We talk about AI almost daily due to its growing impact in replacing humans’ manual work. Building AI-enabled software has rapidly grown in a brief time. Enterprises and businesses believe in integrating reliable and responsible AI in their application to generate more revenue. The most challenging part of integrating AI into an application is the model inference and computation resources utilized in training the model. Many techniques already exist that improve the performance by optimizing the model during inference with fewer computation resources. With this problem statement, Intel introduced the OpenVINO Toolkit, an absolute game-changer. OpenVINO is an open-source toolkit for optimizing and deploying AI inference.
In this article, we will:
This article was published as a part of the Data Science Blogathon.
OpenVINO, which stands for Open Visual Inference and Neural Network Optimization, is an open-source toolkit developed by the Intel team to facilitate the optimization of deep learning models. The vision of the OpenVINO toolkit is to boost your AI deep-learning models and deploy the application on-premise, on-device, or in the cloud with more efficiency and effectiveness.

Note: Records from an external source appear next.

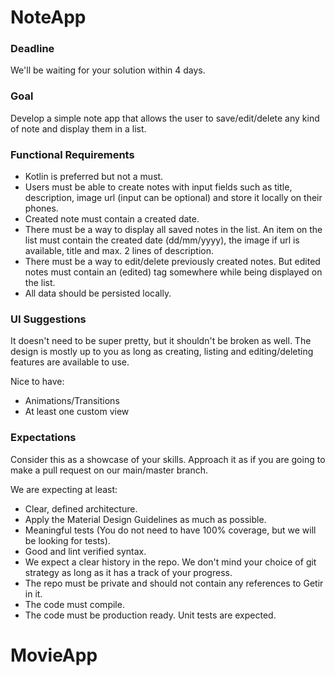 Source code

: # NoteApp

### Deadline

We'll be waiting for your solution within 4 days.

### Goal ###

Develop a simple note app that allows the user to save/edit/delete any kind of note and display them in a list.

### Functional Requirements ###

* Kotlin is preferred but not a must.
* Users must be able to create notes with input fields such as title, description, image url (input can be optional) and store it locally on their phones.
* Created note must contain a created date.
* There must be a way to display all saved notes in the list. An item on the list must contain the created date (dd/mm/yyyy), the image if url is available, title and max. 2 lines of description.
* There must be a way to edit/delete previously created notes. But edited notes must contain an (edited) tag somewhere while being displayed on the list.
* All data should be persisted locally.

### UI Suggestions ###

It doesn't need to be super pretty, but it shouldn't be broken as well. The design is mostly up to you as long as creating, listing and editing/deleting features are available to use.

Nice to have:
* Animations/Transitions
* At least one custom view

### Expectations ###

Consider this as a showcase of your skills.
Approach it as if you are going to make a pull request on our main/master branch.

We are expecting at least:
* Clear, defined architecture.
* Apply the Material Design Guidelines as much as possible.
* Meaningful tests (You do not need to have 100% coverage, but we will be looking for tests).
* Good and lint verified syntax.
* We expect a clear history in the repo. We don't mind your choice of git strategy as long as it has a track of your progress.
* The repo must be private and should not contain any references to Getir in it.
* The code must compile.
* The code must be production ready. Unit tests are expected.
# MovieApp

OpenVINO Toolkit is particularly valuable because it supports many deep learning frameworks, including popular ones like TensorFlow, PyTorch, Onnx, and Caffe. You can train your models using your preferred framework and then use OpenVINO to convert and optimize them for deployment on Intel’s hardware accelerators, like CPUs, GPUs, FPGAs, and VPUs.

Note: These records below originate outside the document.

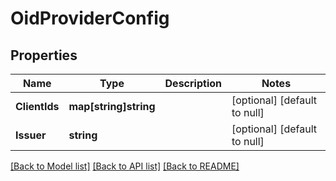 # OidProviderConfig

## Properties
Name | Type | Description | Notes
------------ | ------------- | ------------- | -------------
**ClientIds** | **map[string]string** |  | [optional] [default to null]
**Issuer** | **string** |  | [optional] [default to null]

[[Back to Model list]](../README.md#documentation-for-models) [[Back to API list]](../README.md#documentation-for-api-endpoints) [[Back to README]](../README.md)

Concerning inference, OpenVINO Toolkit offers various tools for model quantization and compression, which can significantly reduce the size of deep learning models without losing inference accuracy.

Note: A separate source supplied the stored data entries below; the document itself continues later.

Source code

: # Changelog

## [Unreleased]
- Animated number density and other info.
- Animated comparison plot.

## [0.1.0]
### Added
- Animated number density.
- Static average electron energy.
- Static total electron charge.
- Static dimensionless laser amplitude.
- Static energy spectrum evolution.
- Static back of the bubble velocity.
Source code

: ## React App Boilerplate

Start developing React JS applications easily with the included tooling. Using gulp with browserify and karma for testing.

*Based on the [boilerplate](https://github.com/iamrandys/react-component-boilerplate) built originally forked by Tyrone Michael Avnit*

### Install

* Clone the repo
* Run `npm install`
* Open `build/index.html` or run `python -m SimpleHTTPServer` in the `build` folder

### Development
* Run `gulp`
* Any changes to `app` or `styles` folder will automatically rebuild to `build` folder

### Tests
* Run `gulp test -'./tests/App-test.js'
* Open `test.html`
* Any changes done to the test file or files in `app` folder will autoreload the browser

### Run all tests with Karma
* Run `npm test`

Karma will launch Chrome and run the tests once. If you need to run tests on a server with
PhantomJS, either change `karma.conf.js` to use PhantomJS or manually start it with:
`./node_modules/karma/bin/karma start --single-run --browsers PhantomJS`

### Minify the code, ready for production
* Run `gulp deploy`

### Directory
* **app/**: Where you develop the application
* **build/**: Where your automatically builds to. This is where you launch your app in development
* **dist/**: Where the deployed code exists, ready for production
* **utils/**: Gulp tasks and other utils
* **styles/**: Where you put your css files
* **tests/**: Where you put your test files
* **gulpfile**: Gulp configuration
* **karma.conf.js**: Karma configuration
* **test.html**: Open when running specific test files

The craze of AI is currently in no mood to slow down. With this popularity, it is evident that more and more applications will be developed to run AI applications on-premise and on-device. A few of the challenging areas where OpenVINO excels make it an ideal choice why it is crucial to use OpenVINO:
OpenVINO provides a model zoo with pre-trained deep-learning models for tasks like Stable Diffusion, Speech, Object detection, and more. These models can serve as a starting point for your projects, saving you time and resources.
OpenVINO supports many deep learning frameworks, including TensorFlow, PyTorch, ONNx, and Caffe. This means you can use your preferred framework to train your models and then convert and optimize them for deployment using the OpenVINO Toolkit.
OpenVINO is optimized for fast inference, making it suitable for real-time applications like computer vision, robotics, and IoT devices. It leverages hardware acceleration such as FPGA, GPU, and TPU to achieve high throughput and low latency.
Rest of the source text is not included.